にゃんこ男子は鉄壁を崩す
「いただきマース!」
「こ、こら……」
私がテーブルの前に行く前に食べ始めたミィコ。あと数歩だけど、数歩が長い。そのテーブルの前に行く間にもサラダは一口、二口となくなっていく。何度も言うけど、ここは私の家だぞ!
おあずけはできんのかね、野良猫か!
うむ、躾けねば。
「ミィコ、もうちょっと待ってくれたって……」
「ごちそうさまー」
なぬッ!? もう食べたの?! 見ると一つの皿に盛られたサラダは1/3しか残ってないし、ミィコの分のトーストとコーンスープは確かに空っぽだった。

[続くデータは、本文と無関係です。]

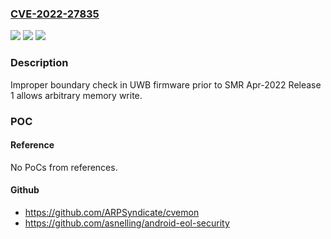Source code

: ### [CVE-2022-27835](https://cve.mitre.org/cgi-bin/cvename.cgi?name=CVE-2022-27835)
![](https://img.shields.io/static/v1?label=Product&message=Samsung%20Mobile%20Devices&color=blue)
![](https://img.shields.io/static/v1?label=Version&message=S(12)%3C%20SMR%20Apr-2022%20Release%201%C2%A0%20&color=brighgreen)
![](https://img.shields.io/static/v1?label=Vulnerability&message=CWE-20%3A%20Improper%20Input%20Validation&color=brighgreen)

### Description

Improper boundary check in UWB firmware prior to SMR Apr-2022 Release 1 allows arbitrary memory write.

### POC

#### Reference
No PoCs from references.

#### Github
- https://github.com/ARPSyndicate/cvemon
- https://github.com/asnelling/android-eol-security

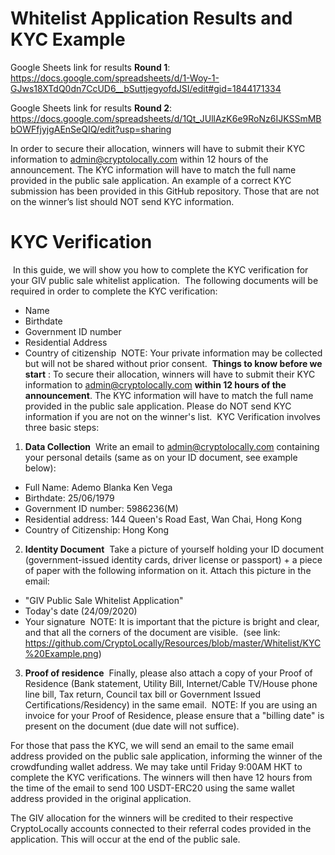 # Whitelist Application Results and KYC Example

Google Sheets link for results **Round 1**: https://docs.google.com/spreadsheets/d/1-Woy-1-GJws18XTdQ0dn7CcUD6__bSuttjegyofdJSI/edit#gid=1844171334

Google Sheets link for results **Round 2**: https://docs.google.com/spreadsheets/d/1Qt_JUllAzK6e9RoNz6IJKSSmMBbOWFfjyjgAEnSeQIQ/edit?usp=sharing

In order to secure their allocation, winners will have to submit their KYC information to admin@cryptolocally.com within 12 hours of the announcement. The KYC information will have to match the full name provided in the public sale application. An example of a correct KYC submission has been provided in this GitHub repository. Those that are not on the winner’s list should NOT send KYC information.

# KYC Verification
​
In this guide, we will show you how to complete the KYC verification for your GIV public sale whitelist application.
​
The following documents will be required in order to complete the KYC verification:
​
- Name
- Birthdate
- Government ID number
- Residential Address
- Country of citizenship
​
NOTE: Your private information may be collected but will not be shared without prior consent.
​
**Things to know before we start** :
 To secure their allocation, winners will have to submit their KYC information to [admin@cryptolocally.com](mailto:admin@cryptolocally.com) **within 12 hours of the announcement**. The KYC information will have to match the full name provided in the public sale application. Please do NOT send KYC information if you are not on the winner&#39;s list.
​
KYC Verification involves three basic steps:
​
1. **Data Collection**
​
Write an email to [admin@cryptolocally.com](mailto:admin@cryptolocally.com) containing your personal details (same as on your ID document, see example below):
​
- Full Name: Ademo Blanka Ken Vega
- Birthdate: 25/06/1979
- Government ID number: 5986236(M)
- Residential address: 144 Queen&#39;s Road East, Wan Chai, Hong Kong
- Country of Citizenship: Hong Kong
​
​
2. **Identity Document**
​
Take a picture of yourself holding your ID document (government-issued identity cards, driver license or passport) + a piece of paper with the following information on it. Attach this picture in the email:
​
- &quot;GIV Public Sale Whitelist Application&quot;
​
- Today&#39;s date (24/09/2020)
- Your signature
​
NOTE: It is important that the picture is bright and clear, and that all the corners of the document are visible.
​
(see link: https://github.com/CryptoLocally/Resources/blob/master/Whitelist/KYC%20Example.png)
​
3. **Proof of residence**
​
Finally, please also attach a copy of your Proof of Residence (Bank statement, Utility Bill, Internet/Cable TV/House phone line bill, Tax return, Council tax bill or Government Issued Certifications/Residency) in the same email.
​
NOTE: If you are using an invoice for your Proof of Residence, please ensure that a &quot;billing date&quot; is present on the document (due date will not suffice).

For those that pass the KYC, we will send an email to the same email address provided on the public sale application, informing the winner of the crowdfunding wallet address. We may take until Friday 9:00AM HKT to complete the KYC verifications. The winners will then have 12 hours from the time of the email to send 100 USDT-ERC20 using the same wallet address provided in the original application.

The GIV allocation for the winners will be credited to their respective CryptoLocally accounts connected to their referral codes provided in the application. This will occur at the end of the public sale.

さっさと後片付けをして自分の皿を洗い、「俺、仕事行くね……って、あ、歯磨き、歯磨き」と言ってバッグから歯ブラシを取り出すミィコ。
こ、これは呆然とするしかない。いや、見て見ぬふりだ。私にだって今日は仕事に行く、という使命がある。私は平常心を装い、サラダをつまみ始めた。
……やっぱりミィコは料理が上手だと思う。サラダにかかっていたドレッシングはコクがあってどんどん食べちゃうし、ピザトーストも濃すぎない素朴なケチャップと野菜の味にほんの少しだけ噴火しそうだった私の心は休火山となった。
「今度こそ、俺、仕事行くわ。あ、一緒に行く? 仕事行くの大変だよね?」
「結構です。どうせ、タクシーじゃないと無理だもん」
「おお、いいね、タクシー」
思わぬところに食いついてきたミィコにあきらめを含んだため息をついた。